Это спрашивал местный интеллигент, ухоженный и благообразный мужчина в безукоризненном деловом костюме, при галстуке и в начищенных ботинках, Дмитрий Иванович Франтов. Именно за внешний вид его называли интеллигентом. Франтов отвечал за санитарное состояние села, канализационное хозяйство. Всю зиму из многоэтажных домов прямо на мерзлую землю, снег и сугробы изливались нечистоты, замерзающие причудливыми и по цвету, и по виду образованиями. Весной, когда начиналось таяние, все накопившееся за долгую зиму начинало вонять. Эта вонь распространялась на большое расстояние от районного центра и доходила даже до мыса Аккани, отпугивая весеннюю нерпу. Все критические замечания в свой адрес Франтов пропускал мимо ушей, мило улыбался и тщательно поправлял галстук. Иногда осторожно тер аккуратно выбритую щеку и широко разводил руками, распространяя вокруг себя благоухание хорошего одеколона.
— Думаю, из-за того, что во главе колхозов ставили разных дураков, — добродушно ответил Миша Меленский.
— Это откровенная клевета на социализм, — твердо сказал Франтов. — Такому человеку не место в партии.
Меленского из партии исключили. На общем собрании коллектива и пайщиков кооператива «Нувукан», несмотря на увещевания посланца властей Франтова, уговоры и обещания щедрых кредитов, члены кооператива — чукчи и эскимосы — на этот раз оказались удивительно единодушными и оставили его на месте председателя, наотрез отказавшись рассматривать любую другую кандидатуру.
Казалось бы, радоваться окружным и районным властям: нувуканцы жили неплохо, не голодали, не стояли в очередях за наполовину разворованной гуманитарной помощью, даже пьянство у них не так бросалось в глаза. Сам Михаил Меленский демонстративно не пил, и это тоже бесило местное начальство, предававшееся этому виду расслабления весьма регулярно. С тех пор, как в результате демократических преобразований в России водку и вино стали продавать без всякого ограничения и местное население впало в беспробудное пьянство, трезвые члены кооператива и его глава как-то провокационно сзади выделяться из общей массы, буквально мозолили глаза.

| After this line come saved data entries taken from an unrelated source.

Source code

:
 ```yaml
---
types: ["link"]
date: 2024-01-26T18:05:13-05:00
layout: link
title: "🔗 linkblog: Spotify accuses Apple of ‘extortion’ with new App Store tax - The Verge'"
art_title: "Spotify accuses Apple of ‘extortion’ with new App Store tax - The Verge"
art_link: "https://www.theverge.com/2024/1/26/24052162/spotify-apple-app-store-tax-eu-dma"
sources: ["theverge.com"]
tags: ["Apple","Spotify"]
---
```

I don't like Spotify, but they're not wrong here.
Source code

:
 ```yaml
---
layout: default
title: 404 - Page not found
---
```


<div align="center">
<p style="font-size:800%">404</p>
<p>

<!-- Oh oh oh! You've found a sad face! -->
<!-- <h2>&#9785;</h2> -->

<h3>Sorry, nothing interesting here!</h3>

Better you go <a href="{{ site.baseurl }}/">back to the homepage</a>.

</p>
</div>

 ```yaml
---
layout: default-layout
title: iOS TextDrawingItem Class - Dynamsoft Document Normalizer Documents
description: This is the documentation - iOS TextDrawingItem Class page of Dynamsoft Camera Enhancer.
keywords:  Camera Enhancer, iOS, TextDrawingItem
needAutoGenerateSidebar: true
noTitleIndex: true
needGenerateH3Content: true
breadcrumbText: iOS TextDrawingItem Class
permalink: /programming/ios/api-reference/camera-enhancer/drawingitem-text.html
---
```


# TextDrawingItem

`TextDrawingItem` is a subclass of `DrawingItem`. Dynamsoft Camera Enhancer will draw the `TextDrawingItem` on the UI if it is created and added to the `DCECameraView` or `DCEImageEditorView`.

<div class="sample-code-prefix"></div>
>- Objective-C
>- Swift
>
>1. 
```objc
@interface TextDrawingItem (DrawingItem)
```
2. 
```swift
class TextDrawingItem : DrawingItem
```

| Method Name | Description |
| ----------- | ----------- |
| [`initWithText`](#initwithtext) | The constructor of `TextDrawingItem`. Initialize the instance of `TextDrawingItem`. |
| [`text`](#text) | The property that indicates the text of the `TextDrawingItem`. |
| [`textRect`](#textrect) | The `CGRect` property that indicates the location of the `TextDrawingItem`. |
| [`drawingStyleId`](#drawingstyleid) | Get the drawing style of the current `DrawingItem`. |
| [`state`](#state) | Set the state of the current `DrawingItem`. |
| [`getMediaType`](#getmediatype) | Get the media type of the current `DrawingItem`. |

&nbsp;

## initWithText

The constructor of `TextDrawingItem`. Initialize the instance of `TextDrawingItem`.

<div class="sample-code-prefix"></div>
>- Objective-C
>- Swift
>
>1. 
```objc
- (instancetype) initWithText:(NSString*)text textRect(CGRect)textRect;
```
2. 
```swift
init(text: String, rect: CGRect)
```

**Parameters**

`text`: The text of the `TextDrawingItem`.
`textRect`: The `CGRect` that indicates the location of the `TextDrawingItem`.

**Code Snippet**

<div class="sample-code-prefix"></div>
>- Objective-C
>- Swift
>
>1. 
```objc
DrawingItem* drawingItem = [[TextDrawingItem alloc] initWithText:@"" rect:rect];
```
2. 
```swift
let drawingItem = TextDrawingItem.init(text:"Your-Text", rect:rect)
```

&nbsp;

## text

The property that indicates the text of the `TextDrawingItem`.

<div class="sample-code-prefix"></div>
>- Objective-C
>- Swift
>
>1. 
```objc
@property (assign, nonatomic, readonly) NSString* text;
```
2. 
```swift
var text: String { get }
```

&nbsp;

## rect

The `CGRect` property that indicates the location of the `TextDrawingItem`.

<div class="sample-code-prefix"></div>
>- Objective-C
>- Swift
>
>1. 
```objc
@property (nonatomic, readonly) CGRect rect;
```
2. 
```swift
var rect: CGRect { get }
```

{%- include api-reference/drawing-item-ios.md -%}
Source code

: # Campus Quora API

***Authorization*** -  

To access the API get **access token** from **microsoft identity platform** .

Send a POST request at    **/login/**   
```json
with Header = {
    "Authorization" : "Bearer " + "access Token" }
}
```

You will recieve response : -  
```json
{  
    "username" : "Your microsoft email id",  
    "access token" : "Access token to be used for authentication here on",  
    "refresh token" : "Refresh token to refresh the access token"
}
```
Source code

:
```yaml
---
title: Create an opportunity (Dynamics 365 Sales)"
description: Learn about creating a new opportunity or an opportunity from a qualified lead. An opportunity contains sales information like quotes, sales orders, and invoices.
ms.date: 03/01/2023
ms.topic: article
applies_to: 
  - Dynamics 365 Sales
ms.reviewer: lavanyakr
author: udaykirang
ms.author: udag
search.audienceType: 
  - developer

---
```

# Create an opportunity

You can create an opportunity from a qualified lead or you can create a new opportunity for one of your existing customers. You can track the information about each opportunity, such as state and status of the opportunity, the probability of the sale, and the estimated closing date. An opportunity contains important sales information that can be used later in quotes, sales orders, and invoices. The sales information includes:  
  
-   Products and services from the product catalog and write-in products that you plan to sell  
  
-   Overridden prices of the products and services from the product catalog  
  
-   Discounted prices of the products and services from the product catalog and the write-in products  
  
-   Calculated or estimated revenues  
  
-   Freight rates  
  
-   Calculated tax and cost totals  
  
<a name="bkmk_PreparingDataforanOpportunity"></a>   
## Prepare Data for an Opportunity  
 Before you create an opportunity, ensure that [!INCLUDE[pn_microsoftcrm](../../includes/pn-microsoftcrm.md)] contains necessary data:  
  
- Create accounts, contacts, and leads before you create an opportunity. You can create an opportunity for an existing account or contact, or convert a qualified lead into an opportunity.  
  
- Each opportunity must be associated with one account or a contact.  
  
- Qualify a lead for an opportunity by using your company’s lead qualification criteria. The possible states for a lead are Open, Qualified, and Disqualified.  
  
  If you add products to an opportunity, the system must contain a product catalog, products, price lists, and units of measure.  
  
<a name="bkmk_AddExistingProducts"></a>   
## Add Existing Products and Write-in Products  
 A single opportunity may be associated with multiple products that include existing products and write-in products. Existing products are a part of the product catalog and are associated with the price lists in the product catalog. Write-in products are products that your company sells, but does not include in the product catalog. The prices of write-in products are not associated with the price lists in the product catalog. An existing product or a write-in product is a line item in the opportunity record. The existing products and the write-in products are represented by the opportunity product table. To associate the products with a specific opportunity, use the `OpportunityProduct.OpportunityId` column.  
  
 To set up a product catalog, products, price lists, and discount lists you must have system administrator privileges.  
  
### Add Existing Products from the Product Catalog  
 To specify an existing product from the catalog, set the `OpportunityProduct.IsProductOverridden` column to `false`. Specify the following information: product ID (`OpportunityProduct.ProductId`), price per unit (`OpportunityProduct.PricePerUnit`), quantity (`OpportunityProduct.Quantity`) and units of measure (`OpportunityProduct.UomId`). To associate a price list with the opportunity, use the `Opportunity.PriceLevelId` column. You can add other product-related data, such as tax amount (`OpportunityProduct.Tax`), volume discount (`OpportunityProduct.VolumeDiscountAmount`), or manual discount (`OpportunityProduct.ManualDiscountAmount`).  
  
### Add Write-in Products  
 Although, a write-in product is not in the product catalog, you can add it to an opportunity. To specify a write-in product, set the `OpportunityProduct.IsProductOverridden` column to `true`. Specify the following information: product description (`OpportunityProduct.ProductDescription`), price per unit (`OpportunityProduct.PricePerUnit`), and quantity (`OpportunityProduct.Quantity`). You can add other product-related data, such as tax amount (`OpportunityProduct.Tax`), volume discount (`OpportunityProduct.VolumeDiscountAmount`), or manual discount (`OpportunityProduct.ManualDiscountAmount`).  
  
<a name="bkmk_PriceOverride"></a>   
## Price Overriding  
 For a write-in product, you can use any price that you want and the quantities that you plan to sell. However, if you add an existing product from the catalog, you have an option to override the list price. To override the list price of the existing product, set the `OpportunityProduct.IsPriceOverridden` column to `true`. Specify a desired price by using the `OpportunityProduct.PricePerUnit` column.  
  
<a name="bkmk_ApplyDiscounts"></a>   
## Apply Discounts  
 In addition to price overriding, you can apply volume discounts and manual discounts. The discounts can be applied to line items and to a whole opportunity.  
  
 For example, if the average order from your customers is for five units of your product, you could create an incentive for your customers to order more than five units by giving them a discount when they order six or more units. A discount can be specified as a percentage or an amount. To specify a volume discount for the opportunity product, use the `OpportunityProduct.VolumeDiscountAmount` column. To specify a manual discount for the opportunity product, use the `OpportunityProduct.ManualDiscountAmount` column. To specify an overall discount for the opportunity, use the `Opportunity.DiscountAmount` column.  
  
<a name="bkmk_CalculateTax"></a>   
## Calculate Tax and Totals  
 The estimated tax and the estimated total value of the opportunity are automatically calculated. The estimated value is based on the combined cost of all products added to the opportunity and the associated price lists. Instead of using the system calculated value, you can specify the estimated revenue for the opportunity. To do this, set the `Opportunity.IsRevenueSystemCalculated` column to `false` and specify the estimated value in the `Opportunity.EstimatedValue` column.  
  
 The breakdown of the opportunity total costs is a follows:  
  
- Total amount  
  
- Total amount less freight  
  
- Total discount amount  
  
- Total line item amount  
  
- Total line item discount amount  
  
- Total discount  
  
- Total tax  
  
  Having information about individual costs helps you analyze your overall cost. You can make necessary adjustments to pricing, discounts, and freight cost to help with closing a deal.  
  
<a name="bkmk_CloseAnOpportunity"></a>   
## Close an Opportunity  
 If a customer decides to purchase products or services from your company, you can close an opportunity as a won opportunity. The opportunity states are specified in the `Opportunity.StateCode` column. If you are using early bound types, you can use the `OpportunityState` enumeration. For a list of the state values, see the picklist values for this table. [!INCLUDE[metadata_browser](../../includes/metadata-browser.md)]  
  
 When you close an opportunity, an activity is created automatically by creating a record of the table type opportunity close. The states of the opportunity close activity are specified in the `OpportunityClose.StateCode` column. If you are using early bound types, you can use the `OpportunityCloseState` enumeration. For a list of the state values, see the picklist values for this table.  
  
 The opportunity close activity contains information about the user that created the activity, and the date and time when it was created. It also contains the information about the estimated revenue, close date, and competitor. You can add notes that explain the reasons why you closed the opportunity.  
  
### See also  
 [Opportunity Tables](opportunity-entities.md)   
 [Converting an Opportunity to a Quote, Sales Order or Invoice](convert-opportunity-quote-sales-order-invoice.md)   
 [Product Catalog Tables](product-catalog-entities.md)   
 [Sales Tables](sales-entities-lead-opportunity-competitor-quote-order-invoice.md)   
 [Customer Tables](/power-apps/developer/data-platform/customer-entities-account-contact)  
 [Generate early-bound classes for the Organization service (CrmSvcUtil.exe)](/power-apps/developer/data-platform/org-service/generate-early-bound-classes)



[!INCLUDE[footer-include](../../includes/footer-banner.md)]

Меленский мечтал отделить некоторых членов своего кооператива на собственное хозяйствование, возродить заброшенные села и охотничья становища — Аккани, Яндогай и даже сам древний Нувукан. Для начала он попросил отвести для центральной усадьбы кооператива бухту Пинакуль, на другом берегу залива. Когда-то там располагалась морзверобойная станция. Несмотря на свое устрашающее название, станция была создана, чтобы оказывать помощь в снабжении техникой и в ремонте ее окрестным колхозам. Эта была как бы своеобразная МТС. Но власти почему-то отказали кооперативу. Меленский пошел по инстанциям и с горечью убедился, что огромный чиновничий аппарат Чукотского автономного округа — это громадный, неуклюжий зверь-паразит со многими щупальцами. Причем одна конечность не ведает о том, что делает другая. И главная забота чиновников не в том, чтобы помочь человеку в общении с властями, облегчить ему жизнь, а чтобы поменьше доставить себе беспокойства, сохранить в неприкосновенности свой стол в учреждении, всячески способствовать тому, чтобы денежное довольствие оставалось на высоте и полагающиеся ему льготы доставлялись в полной мере. Всякое нетрадиционное вмешательство в спокойное течение их жизни возмущало, чаще вызывало у них неприкрытую злобу. Первый враг чукотского чиновника — это местное население. Особенно те, кто неграмотнее и потрезвее.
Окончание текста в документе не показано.